Stored data entries
==============================

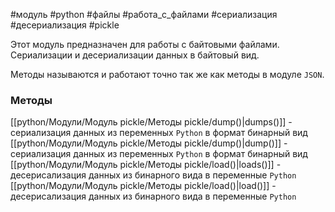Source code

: #модуль #python #файлы #работа_с_файлами #сериализация #десериализация #pickle


Этот модуль предназначен для работы с байтовыми файлами. Сериализации и десериализации данных в байтовый вид.

Методы называются и работают точно так же как методы в модулe `JSON`.
### Методы
[[python/Модули/Модуль pickle/Методы pickle/dump()|dumps()]] - сериализация данных из переменных `Python` в формат бинарный вид
[[python/Модули/Модуль pickle/Методы pickle/dump()|dump()]] - сериализация данных из переменных `Python` в формат бинарный вид
[[python/Модули/Модуль pickle/Методы pickle/load()|loads()]] - десерисализация данных из бинарного вида в переменные `Python`
[[python/Модули/Модуль pickle/Методы pickle/load()|load()]] - десерисализация данных из бинарного вида в переменные `Python`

==============================

Where a line above contains the word "pickle", copy that line.

(Written answer):
: #модуль #python #файлы #работа_с_файлами #сериализация #десериализация #pickle
[[python/Модули/Модуль pickle/Методы pickle/dump()|dumps()]] - сериализация данных из переменных `Python` в формат бинарный вид
[[python/Модули/Модуль pickle/Методы pickle/dump()|dump()]] - сериализация данных из переменных `Python` в формат бинарный вид
[[python/Модули/Модуль pickle/Методы pickle/load()|loads()]] - десерисализация данных из бинарного вида в переменные `Python`
[[python/Модули/Модуль pickle/Методы pickle/load()|load()]] - десерисализация данных из бинарного вида в переменные `Python`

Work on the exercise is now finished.